La mia ricerca si concentra sull’esperienza del Luther Blissett Project che mi è sembrata coniugare
al meglio l’uso dello pseudonimo e alcune tra le ultime trasformazioni del modo di fare arte. In bilico
tra il linguaggio mobile e mutante dell’arte contemporanea e un linguaggio adatto a descriverne
funzioni e funzionamento, ho indagato alcune teorie ed opere, o meglio operazioni blissettiane, che
potrebbero indicare queste trasformazioni; sapendo che un’indicazione non è mai definitiva, e lo è
ancora meno se riferita a degli eventi che si stanno ancora compiendo.

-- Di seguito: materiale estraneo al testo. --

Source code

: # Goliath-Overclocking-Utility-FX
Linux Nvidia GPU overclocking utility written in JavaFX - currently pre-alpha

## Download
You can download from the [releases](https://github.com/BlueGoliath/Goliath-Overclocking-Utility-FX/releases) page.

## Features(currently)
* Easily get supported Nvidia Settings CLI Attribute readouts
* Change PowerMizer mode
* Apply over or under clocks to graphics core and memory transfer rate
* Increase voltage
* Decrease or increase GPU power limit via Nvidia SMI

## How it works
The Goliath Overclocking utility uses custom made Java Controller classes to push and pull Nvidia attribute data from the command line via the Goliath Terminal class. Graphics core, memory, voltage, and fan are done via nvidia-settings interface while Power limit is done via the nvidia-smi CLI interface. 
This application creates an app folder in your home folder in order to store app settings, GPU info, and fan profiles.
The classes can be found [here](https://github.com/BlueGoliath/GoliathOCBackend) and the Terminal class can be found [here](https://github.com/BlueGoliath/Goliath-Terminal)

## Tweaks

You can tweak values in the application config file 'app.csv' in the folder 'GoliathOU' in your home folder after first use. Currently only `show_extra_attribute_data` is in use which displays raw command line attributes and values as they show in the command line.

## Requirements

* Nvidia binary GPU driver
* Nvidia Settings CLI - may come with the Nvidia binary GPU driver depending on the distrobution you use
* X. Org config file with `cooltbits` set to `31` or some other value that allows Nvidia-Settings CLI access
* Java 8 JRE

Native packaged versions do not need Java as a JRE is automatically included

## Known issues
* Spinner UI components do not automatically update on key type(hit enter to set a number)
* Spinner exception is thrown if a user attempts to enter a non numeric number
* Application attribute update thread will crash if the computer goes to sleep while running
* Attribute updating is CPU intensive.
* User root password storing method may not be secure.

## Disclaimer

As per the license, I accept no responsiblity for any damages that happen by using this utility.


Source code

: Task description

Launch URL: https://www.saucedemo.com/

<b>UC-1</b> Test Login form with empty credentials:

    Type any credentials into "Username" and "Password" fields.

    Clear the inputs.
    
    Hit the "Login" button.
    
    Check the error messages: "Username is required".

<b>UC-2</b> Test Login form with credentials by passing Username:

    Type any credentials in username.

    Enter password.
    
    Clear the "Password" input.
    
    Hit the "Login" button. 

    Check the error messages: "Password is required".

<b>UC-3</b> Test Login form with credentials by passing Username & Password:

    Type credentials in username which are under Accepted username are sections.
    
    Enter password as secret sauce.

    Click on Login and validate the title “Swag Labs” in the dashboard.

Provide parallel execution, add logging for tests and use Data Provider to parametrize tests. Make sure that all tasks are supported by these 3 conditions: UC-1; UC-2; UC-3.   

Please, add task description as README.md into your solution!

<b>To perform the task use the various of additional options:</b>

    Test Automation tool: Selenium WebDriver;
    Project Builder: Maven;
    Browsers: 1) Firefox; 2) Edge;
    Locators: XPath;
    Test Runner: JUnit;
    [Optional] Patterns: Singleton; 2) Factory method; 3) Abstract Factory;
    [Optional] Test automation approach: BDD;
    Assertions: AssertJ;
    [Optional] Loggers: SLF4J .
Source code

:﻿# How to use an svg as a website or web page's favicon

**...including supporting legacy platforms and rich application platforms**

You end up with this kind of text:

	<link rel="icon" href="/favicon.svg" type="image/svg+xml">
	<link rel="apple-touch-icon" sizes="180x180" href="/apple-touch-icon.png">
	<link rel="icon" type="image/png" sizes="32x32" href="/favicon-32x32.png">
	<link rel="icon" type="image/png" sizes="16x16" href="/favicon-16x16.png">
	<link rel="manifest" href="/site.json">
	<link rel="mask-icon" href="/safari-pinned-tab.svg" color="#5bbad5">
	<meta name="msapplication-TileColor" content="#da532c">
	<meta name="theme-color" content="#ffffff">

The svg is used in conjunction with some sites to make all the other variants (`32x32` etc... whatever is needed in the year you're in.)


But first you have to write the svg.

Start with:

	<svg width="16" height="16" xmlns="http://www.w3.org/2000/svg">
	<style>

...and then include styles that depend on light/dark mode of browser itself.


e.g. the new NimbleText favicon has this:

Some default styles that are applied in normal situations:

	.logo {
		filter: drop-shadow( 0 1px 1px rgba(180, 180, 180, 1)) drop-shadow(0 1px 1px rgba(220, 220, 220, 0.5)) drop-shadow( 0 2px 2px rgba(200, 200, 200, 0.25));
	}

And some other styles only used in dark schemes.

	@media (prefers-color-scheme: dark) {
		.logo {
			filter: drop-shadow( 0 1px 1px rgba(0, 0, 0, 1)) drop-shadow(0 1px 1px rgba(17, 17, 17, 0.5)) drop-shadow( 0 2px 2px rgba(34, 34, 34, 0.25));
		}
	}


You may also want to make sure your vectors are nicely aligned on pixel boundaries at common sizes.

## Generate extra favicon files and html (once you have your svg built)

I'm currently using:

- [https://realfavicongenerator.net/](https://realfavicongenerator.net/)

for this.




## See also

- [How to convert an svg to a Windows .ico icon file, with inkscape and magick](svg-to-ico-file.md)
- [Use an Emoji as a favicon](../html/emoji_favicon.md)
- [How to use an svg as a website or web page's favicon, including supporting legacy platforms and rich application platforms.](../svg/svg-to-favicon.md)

Luther Blissett è un progetto nato, alla fine del 1994, come nome multiplo per creare un network
degli eventi col quale assaltare la cultura, così preciso da stabilire la sua data di scadenza, alla fine
del 1999.
E’ il nome di un condividuo che tutti possono usare e che centinaia di persone hanno usato, per
firmare testi, immagini, azioni, raggiungendo un grado d’apertura pressoché infinito, un’inclusività
impensata che gli ha permesso di intervenire nella cultura transnazionale a 360 gradi senza
limitarsi al campo dell’arte. Ed è proprio a causa della sua ricca composizione che diventa
impossibile tentare di definirlo o trovargli un’ascendenza senza incontrare la resistenza di chi ne ha
utilizzato il nome.
Blissett ha portato un felice assalto alla cultura fino ad entrare nella fortezza dell’industria culturale
Ha predicato l’ Elettronic Revolution di Burroughs coniugandola con l’ Intelligenza Collettiva di
Pierre Lévy. Ha seminato il panico nei media, ha beffato giornali e televisioni, la casa editrice
Mondadori, la Biennale di Venezia e il Vaticano.

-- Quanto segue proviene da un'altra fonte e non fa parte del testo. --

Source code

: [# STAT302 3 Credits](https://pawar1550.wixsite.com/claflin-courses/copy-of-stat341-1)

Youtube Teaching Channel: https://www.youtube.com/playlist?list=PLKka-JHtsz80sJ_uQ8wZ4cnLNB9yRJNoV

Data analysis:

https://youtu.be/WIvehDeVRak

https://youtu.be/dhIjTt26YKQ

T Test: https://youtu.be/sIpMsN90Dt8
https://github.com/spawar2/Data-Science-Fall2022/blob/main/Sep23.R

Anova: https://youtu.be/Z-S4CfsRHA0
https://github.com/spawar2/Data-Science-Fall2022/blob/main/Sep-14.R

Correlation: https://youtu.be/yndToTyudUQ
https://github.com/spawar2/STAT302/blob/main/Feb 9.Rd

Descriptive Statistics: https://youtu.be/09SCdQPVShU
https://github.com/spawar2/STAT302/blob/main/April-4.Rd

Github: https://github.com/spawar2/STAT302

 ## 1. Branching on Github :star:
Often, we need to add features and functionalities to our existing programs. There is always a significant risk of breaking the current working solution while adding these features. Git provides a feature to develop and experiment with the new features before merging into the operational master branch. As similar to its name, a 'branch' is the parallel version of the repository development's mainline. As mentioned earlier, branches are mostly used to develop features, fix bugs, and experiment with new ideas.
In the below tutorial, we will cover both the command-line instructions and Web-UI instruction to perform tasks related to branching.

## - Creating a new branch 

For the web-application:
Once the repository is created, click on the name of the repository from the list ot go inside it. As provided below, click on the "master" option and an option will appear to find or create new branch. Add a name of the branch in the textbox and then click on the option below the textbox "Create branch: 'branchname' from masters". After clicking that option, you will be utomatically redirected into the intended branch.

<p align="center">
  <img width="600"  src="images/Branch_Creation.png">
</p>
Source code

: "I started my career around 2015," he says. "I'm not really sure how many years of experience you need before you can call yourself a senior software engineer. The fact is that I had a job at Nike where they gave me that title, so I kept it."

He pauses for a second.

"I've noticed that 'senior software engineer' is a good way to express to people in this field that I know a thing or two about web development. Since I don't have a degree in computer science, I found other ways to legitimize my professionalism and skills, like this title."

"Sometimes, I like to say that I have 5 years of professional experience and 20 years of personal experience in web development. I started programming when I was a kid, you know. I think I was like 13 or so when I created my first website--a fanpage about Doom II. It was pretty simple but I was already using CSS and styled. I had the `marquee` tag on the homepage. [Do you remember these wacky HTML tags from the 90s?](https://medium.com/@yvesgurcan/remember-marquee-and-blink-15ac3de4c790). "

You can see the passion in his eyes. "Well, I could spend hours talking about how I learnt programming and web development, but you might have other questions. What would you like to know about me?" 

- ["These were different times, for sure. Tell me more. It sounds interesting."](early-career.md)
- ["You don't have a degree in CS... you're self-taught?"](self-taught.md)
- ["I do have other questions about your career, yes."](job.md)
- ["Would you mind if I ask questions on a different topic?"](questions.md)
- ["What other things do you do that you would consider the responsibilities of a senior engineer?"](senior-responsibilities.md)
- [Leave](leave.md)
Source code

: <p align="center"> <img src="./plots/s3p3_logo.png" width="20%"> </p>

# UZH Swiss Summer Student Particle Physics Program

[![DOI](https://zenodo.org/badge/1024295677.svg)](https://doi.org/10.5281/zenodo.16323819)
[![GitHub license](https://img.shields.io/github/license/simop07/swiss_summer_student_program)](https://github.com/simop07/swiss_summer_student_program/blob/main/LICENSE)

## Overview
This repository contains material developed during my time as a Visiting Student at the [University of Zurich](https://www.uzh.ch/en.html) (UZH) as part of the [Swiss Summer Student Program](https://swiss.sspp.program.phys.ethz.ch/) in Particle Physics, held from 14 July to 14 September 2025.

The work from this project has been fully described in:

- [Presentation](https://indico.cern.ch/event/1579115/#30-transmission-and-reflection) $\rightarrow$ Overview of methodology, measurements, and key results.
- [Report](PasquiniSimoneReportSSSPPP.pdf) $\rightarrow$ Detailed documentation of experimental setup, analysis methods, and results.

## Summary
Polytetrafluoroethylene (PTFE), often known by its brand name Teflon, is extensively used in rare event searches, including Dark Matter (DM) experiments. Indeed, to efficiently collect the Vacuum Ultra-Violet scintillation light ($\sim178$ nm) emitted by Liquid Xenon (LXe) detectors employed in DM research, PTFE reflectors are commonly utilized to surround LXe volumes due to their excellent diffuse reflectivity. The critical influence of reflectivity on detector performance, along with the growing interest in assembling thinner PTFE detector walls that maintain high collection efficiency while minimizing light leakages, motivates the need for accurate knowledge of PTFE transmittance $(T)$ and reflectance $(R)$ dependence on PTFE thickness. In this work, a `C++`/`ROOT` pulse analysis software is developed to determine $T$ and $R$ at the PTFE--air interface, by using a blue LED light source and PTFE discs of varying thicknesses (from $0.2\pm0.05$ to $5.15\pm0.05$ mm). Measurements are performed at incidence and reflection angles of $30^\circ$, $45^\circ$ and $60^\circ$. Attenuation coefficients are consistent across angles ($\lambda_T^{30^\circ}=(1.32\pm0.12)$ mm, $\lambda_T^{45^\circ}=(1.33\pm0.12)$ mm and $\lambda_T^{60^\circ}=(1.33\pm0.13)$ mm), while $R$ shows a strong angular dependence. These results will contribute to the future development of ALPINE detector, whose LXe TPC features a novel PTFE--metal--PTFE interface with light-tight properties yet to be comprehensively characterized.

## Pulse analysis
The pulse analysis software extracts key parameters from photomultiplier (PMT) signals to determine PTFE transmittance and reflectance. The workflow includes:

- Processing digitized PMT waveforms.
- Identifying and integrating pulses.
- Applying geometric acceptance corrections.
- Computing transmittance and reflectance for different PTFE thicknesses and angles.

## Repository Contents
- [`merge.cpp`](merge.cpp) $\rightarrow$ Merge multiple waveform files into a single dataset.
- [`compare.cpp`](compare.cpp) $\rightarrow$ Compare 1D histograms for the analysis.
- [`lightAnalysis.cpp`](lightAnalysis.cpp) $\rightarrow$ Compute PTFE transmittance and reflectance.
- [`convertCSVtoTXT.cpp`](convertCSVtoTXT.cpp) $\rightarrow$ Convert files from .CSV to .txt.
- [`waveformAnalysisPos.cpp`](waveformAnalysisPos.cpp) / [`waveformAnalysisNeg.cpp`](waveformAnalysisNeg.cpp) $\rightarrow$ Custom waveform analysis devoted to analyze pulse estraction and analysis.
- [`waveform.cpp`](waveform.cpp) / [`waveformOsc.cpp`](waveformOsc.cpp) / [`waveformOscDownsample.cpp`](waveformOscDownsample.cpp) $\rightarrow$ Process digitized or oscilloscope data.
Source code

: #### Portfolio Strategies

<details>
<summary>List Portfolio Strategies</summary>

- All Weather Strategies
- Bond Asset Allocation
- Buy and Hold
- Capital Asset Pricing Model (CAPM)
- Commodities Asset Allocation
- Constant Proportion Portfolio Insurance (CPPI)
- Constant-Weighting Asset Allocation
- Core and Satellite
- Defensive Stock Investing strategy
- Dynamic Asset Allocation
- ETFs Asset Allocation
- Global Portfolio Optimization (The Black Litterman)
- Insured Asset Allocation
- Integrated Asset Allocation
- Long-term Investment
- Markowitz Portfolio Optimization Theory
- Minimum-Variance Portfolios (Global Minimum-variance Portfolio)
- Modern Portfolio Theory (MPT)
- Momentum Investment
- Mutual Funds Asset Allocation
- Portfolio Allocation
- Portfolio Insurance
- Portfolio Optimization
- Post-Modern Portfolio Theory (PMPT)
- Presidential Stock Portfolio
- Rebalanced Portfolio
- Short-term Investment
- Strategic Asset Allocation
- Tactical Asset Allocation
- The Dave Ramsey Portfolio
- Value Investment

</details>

Luther Blissett si è nutrito di tutte le eresie, quelle del comunismo otto-novecentesco e quelle del
cristianesimo riformato più radicale del XVI secolo. Dalla Gemeinwesen (la teoria marxiana
dell’essere comune), alle comunità degli Spiriti Liberi (come gli Antitrinitaristi di Michele Serveto e i
Sociniani di Fausto Sozzini).
E’ stato attento al dibattito filosofico del ‘900, schierandosi con la tradizione pragmatista e
verificando le proprie ipotesi nella prassi. Ha lottato contro l’identità e l’individualità superando
anche il dividuum di Nietzsche, per giungere attraverso l’antipsichiatria e le macchine desideranti di
Deleuze a dar vita al condividuo.
Blissett ha utilizzato tutte le tecniche delle avanguardie, a partire dal nome multiplo, la deriva
psicogeografica, il detournement e il plagio, fuggendo però da qualunque paragone con le
avanguardie del novecento e dai tentativi di storicizzazione, contestando la sua “inclusione
arbitraria” in una mostra sulla crisi della rappresentazione e iconoclastia nelle arti, e la scheda
“caso Luther Blissett” nel Rapporto Italia 1999 dell’EURISPES.

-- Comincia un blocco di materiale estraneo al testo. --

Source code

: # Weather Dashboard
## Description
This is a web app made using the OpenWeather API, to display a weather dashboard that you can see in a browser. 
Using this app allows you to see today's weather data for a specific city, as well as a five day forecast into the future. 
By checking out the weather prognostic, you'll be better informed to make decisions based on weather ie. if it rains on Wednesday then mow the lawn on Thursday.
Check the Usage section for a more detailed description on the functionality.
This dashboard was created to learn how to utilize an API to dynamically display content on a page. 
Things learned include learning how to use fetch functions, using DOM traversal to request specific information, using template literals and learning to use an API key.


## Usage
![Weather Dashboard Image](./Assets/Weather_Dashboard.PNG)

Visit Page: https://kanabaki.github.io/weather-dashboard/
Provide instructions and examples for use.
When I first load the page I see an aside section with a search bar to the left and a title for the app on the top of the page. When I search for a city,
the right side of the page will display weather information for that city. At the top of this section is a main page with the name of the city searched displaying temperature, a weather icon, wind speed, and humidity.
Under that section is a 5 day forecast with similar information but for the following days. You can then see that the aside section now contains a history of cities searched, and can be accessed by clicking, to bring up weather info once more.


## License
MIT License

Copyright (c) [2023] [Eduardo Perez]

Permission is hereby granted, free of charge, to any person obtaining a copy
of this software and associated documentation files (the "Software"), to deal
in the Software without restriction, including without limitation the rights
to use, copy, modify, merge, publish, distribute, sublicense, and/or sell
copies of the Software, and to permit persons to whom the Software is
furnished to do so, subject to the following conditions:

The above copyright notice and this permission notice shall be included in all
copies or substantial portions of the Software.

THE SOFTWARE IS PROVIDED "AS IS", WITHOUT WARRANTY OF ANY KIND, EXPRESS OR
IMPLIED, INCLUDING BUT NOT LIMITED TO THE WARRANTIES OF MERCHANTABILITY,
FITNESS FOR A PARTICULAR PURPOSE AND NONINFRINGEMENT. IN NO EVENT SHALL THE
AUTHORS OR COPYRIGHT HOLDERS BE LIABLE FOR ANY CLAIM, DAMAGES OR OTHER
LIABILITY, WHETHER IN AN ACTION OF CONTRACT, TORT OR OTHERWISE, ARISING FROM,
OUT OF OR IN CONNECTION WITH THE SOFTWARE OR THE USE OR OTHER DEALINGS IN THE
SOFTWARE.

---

Non avendo l’intenzione di costruire una tesi contro lo stesso “soggetto” studiato, su Blissett
malgrado lui/esso, e sentendomi quasi sfidato dalla disattenzione manualistica nei confronti dei vari
COBRA, MIBI, Lettristi e Situazionisti, ho ritenuto doveroso dedicare un ampio spazio della mia
ricerca proprio a questi movimenti che attribuiscono all’arte il compito di contribuire a trasformare la
società, e cambiare la vita sia in termini individuali che collettivi. Un cambiamento tentato creando
delle situazioni, dei momenti di vita organizzati collettivamente, che presentano un modello
alternativo improntato sul desiderio e sul gioco. L’arte come critica della vita quotidiana, contro la
riduzione della vita a spettacolo della società dei consumi, contro l’urbanistica repressiva e
l’ideologia.
Al di là, ma non troppo, delle possibilità concrete che Blissett ha offerto ad alcune nuove realtà, più
o meno artistiche, che si stanno affermando, mi piace pensare che il Luther Blissett Project è
stato/è/sarà questa critica della vita quotidiana, arricchita dal tentativo concreto di realizzare tante
piccole alternative, finché un mondo diverso è possibile.